Alexei Bueno
Castro Alves - Herdeiro do
entusiasmo
in Folha de São Paulo, 16/03/97
A presença de Castro Alves, no sesquicentenário que
agora se comemora, mantém-se através do país com uma vitalidade
quase física, a mesma, de resto, que acompanhou o seu decenário de
morte, em 1881, bem como os seus cinquentenários e centenários de
morte e nascimento em anos diversos.
Castro Alves é, no Brasil, o poeta por antonomásia,
assim como Eminescu ou Púchkin, para ficarmos entre os românticos, o
são para a Romênia e para a Rússia. Em países que não tiveram ou não
puderam ter uma Idade Média e uma Renascença literárias, é
geralmente entre os românticos que surgem esses vultos emblemáticos.
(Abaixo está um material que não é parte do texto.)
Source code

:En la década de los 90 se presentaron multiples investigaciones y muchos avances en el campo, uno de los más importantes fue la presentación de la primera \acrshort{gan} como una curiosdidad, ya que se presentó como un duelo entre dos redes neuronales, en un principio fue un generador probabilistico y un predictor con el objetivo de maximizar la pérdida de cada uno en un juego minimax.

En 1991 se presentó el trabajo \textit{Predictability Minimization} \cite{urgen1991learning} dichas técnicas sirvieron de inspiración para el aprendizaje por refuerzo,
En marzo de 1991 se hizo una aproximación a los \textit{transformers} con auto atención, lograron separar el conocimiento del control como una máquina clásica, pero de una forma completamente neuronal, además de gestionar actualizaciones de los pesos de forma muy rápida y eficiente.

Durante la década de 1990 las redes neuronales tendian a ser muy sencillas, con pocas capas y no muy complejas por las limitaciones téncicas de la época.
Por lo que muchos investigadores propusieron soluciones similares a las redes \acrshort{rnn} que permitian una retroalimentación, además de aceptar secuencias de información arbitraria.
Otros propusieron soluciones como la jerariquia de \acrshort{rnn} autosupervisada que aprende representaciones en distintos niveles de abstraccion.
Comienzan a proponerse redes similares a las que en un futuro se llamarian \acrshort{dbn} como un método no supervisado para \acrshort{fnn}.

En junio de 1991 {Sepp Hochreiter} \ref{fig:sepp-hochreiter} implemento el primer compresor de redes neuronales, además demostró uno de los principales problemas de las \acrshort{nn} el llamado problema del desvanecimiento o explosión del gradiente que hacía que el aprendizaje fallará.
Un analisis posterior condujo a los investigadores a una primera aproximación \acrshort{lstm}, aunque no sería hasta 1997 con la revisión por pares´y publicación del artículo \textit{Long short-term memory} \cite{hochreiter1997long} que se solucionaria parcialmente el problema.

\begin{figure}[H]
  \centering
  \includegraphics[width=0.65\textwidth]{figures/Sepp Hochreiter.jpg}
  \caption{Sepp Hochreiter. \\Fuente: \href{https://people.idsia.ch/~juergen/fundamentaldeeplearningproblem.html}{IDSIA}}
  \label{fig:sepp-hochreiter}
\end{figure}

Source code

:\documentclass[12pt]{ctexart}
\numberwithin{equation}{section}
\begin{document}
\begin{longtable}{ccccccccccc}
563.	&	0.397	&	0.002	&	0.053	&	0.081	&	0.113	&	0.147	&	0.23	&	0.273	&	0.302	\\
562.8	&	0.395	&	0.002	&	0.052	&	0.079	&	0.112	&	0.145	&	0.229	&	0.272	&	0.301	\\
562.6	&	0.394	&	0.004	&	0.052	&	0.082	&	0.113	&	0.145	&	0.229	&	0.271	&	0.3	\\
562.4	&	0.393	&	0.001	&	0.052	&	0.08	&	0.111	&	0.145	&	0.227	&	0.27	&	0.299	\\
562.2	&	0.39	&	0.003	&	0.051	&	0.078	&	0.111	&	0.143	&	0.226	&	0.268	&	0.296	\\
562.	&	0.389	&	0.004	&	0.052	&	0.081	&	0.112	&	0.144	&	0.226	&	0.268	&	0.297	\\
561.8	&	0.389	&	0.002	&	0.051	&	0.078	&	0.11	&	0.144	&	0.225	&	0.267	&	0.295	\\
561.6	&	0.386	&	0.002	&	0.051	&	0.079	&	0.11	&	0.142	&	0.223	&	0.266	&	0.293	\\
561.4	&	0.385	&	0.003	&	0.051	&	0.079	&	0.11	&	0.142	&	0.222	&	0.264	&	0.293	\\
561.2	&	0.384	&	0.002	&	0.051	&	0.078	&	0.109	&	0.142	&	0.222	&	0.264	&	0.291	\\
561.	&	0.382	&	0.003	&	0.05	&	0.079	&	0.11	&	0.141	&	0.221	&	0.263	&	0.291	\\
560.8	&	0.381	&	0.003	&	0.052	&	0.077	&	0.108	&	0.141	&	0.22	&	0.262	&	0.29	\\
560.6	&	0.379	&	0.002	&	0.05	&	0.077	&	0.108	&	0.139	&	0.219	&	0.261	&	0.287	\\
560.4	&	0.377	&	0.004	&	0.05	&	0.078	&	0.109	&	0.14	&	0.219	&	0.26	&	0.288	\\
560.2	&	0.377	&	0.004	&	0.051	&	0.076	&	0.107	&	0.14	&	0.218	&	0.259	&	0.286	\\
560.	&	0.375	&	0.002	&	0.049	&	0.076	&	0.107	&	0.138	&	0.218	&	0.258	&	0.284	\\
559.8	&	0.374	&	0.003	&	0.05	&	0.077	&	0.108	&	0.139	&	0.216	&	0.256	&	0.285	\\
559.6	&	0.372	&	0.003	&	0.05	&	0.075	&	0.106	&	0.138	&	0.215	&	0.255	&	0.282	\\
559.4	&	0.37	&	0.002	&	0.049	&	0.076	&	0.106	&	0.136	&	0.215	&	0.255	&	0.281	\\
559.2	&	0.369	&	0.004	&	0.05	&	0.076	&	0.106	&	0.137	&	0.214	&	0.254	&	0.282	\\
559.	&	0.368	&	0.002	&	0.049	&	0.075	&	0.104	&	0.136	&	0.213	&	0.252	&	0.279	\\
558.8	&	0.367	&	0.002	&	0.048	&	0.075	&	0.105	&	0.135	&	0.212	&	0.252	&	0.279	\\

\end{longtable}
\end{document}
Se Gonçalves Dias conserva uma primazia patriarcal na nossa poesia
de nação independente, a grande presença continua sendo a de Castro
Alves, ainda que não pareça estar de todo esgotada a bizantina
disputa de prevalência entre os dois.
A Gonçalves Dias, é inegável, devemos cerca de uma
dezena de obras-primas seminais da nossa poesia romântica, ``I-Juca-Pirama''
acima de todas, o maior poema do nosso romantismo e talvez de toda a
poesia brasileira, obra de uma ímpar sabedoria dramática e
estrutural. Sua correção de sintaxe, por uma ótica lusitana, é
insuperável entre os poetas da escola, bem como o seu exato senso de
medida.
Castro Alves difere disso tudo. Sua linguagem é a
mais acabada instalação de uma dicção nacional dentro do nosso
romantismo. Parte de sua poesia, sobretudo a inicial, nasce sob o
signo de um arroubo que nem sempre impede a deselegância e o mau
gosto. Por outro lado, nele e na geração que o precedeu, os últimos
arcaísmos lexicais que ainda prejudicam Gonçalves Dias desaparecem.
O que define a superioridade de Castro Alves, dentro desse quadro, é
a criação, entre os 17 e 24 anos, de 40 ou 50 poemas que são o
apogeu da poesia romântica, não só no Brasil como na língua
portuguesa.
De ``Mocidade e Morte'' a ``O Fantasma e a Canção'',
de ``O Vidente'' a ``Saudação a Palmares'', de ``Vozes d'África'' a
``Coup d'Etrier'', não há como reproduzir aqui a lista. Do grupo
clássico dos nossos grandes românticos, Gonçalves Dias, Álvares de
Azevedo, Casemiro, Varela, Laurindo Rabelo, Junqueira Freire, apenas
Castro Alves não é um poeta para antologias mais ou menos numerosas.
A obra existe, sem ser necessário dela se extrair grandes momentos.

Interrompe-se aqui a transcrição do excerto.